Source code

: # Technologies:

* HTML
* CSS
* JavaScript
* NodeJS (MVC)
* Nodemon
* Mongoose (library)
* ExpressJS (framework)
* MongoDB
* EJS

**Task brief**: In this exercise, reproduce the material word for word, in full.

**Solved problem**:
Source code

: # Technologies:

* HTML
* CSS
* JavaScript
* NodeJS (MVC)
* Nodemon
* Mongoose (library)
* ExpressJS (framework)
* MongoDB
* EJS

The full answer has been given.